Prieur’s readings (July 2, 2009)
This post provides links to a number of interesting articles I have read over the past few days (while touring through Europe) that you may also enjoy.
• Gary Stix (Scientific American): The science of economic bubbles and busts, July 2009.
The worst economic crisis since the Great Depression has prompted a reassessment of how financial markets work and how people make decisions about money.
• Matt Taibbi (Rolling Stone Magazine): The great American bubble machine, July 9-23, 2009.
From tech stocks to high gas prices, Goldman Sachs has engineered every major market manipulation since the Great Depression – and they’re about to do it again.
• Bill Gross (Pimco – Investment Outlook): “Bon” or “non” appétit?, July 2009.
Investors who stuffed themselves on a constant diet of asset appreciation for the past quarter-century will now be enclosed in a cage featuring government-mandated, consumer-oriented fasting. “Non Appétit,” not Bon Appétit, will become the apt description for the American consumer, and significant parts of the global economy, including the US. Because this is so, short-term policy rates will be kept low for longer than cyclical norms, and the outlook for risk assets – stocks, high yield bonds, and commercial and residential real estate will involve just that – risk.

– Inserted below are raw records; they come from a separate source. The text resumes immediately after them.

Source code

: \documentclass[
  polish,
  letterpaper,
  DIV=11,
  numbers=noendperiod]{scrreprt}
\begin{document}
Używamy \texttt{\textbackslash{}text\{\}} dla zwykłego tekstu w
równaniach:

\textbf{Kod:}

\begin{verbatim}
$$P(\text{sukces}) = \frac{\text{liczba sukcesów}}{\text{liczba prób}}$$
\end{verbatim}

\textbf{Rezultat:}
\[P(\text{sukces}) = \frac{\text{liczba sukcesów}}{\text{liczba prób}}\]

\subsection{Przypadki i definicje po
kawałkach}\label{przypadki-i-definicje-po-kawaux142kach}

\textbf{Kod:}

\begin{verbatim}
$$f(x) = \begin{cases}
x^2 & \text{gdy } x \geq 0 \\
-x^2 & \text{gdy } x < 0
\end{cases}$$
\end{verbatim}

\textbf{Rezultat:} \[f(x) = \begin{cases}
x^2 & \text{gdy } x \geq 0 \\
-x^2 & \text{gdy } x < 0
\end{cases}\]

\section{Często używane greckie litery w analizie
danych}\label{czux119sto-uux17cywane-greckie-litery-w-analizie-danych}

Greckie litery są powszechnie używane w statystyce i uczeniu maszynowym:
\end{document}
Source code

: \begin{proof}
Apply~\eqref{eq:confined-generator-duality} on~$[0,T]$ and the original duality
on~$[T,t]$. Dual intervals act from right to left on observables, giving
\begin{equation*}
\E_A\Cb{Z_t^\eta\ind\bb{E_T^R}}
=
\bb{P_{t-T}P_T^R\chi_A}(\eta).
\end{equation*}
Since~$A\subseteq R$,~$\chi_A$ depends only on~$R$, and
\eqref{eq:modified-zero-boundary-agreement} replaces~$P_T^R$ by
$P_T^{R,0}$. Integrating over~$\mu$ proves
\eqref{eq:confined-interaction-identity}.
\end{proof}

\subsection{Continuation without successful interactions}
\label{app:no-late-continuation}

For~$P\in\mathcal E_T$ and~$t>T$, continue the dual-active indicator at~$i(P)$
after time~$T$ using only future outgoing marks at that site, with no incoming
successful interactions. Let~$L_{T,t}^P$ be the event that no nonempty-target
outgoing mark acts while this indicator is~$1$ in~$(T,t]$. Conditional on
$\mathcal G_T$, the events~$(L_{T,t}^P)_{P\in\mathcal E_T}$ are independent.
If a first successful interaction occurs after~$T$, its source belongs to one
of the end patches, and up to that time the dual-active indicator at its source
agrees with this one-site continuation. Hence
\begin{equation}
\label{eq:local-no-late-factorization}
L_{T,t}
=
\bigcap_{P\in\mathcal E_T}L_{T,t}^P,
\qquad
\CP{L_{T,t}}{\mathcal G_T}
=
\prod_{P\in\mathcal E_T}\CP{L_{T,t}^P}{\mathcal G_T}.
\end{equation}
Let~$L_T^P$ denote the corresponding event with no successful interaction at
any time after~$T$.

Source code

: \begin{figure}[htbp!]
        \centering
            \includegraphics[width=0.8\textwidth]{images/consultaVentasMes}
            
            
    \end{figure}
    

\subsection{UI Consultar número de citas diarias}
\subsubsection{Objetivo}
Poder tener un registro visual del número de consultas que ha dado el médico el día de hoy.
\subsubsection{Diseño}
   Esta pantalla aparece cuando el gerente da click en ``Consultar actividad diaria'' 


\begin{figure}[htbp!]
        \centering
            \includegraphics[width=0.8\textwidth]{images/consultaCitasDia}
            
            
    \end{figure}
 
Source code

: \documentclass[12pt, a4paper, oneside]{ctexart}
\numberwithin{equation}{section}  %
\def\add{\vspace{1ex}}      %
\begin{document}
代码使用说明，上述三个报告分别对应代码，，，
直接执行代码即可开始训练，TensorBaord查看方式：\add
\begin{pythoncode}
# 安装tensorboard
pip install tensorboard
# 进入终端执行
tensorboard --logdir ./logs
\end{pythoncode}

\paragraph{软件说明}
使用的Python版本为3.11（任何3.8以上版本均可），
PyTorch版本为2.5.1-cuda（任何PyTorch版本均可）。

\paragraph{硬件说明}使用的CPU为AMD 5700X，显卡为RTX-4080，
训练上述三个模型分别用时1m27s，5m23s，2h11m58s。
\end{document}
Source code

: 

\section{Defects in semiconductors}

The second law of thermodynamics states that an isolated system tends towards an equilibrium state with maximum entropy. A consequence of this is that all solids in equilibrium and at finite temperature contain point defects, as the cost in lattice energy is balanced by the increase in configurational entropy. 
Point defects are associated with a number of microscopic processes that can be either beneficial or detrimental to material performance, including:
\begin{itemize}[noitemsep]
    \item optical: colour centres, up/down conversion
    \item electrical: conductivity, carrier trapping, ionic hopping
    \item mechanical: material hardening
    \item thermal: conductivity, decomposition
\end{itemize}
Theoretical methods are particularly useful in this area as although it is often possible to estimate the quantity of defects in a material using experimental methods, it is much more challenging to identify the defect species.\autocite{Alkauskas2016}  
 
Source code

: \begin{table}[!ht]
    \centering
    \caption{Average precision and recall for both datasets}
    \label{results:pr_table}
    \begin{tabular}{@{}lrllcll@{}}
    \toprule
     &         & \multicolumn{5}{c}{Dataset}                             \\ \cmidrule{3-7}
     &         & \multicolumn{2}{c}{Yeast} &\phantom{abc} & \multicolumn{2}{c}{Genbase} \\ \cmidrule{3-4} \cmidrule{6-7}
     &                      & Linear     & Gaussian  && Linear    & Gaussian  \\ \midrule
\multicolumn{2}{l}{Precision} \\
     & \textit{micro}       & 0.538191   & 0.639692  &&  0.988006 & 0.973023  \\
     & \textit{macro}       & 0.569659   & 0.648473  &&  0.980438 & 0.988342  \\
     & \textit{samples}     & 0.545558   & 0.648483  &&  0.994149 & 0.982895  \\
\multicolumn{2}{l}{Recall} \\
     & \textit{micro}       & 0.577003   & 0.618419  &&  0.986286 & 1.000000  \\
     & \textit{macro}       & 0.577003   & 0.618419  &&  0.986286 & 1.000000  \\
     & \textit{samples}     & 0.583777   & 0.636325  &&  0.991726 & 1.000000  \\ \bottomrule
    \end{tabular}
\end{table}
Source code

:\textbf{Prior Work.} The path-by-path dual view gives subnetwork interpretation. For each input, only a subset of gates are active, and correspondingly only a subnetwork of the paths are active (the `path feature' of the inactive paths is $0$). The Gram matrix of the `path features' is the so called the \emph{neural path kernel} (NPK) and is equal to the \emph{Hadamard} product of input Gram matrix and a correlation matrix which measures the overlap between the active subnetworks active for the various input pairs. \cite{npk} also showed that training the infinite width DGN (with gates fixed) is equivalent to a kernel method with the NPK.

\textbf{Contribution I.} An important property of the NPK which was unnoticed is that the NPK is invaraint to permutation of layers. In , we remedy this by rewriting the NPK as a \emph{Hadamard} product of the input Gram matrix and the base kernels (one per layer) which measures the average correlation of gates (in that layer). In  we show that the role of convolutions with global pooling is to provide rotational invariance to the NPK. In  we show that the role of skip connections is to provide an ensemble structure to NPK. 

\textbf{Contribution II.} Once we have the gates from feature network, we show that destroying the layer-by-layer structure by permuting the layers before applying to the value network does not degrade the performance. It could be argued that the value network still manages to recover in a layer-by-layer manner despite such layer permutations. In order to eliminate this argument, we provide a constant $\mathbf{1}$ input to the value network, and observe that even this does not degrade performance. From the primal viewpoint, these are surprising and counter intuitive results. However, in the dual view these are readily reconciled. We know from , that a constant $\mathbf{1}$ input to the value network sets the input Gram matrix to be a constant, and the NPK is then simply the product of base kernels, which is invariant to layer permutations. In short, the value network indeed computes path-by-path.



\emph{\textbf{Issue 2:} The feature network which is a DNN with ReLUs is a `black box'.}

Investors should stress secure income offered by bonds and stable dividend-paying equities.
• John Hussman (Hussman Funds): Green shoots and a grain of salt, June 29, 2009.
Let’s take a breath. Economic reports – especially growth rates – can be very misleading when they are not placed into context. In short, beware of analysts bearing indicators that all is suddenly well, and check their facts.
• Martin Feldstein (Financial Times): The Fed must reassure markets on inflation, June 29, 2009.
The immediate challenge is to reassure investors about both the risks of inflation and the projected growth of fiscal deficits.
• Robert Samuelson (Washington Post): “Reforms” won’t prevent future crises, June 29, 2009.
Since its earliest days, the United States has suffered periodic financial crises. Now we’re in the midst of another crisis. It would be reassuring to think that the Obama administration’s financial “reforms” — or, indeed, any conceivable alternative — would prevent these collapses for all time. Dream on.
• Martin Wolf (Financial Times): The cautious approach to fixing banks will not work, July 1, 2009.
The financial system had to be rescued from its own mismanagement of risk. This is not going to be changed by external supervision, which would be like moving the regulatory deckchairs on the deck of the Titanic. It is going to be changed only by fixing incentives.
• Brad Setser (Council on Foreign Relations): The savings glut. Controversy guaranteed, 30 June 2009.
It is quite possible to believe that the buildup of vulnerabilities that led to the current crisis was a product both of a rise in savings in key emerging markets, a rise that – with more than a bit of help from emerging market governments – produced an unnatural uphill flow of capital from the emerging world to the advanced economies, and policy failures in the US and Europe.
• Anatole Kaletsky (Times Online): How the ECB’s fig leaf has completely withered away, June 29, 2009.
Leaving aside the question of whether it is a good or a bad idea to print money, which of the world’s leading central banks is printing money faster: the Fed or the European Central Bank?
• Wolfgang Münchau (Financial Times): Germany and France need to sing in tune, June 29, 2009.
Debates over fiscal approaches aside, it is probably not a good idea for the two largest members of the eurozone to move in opposite directions.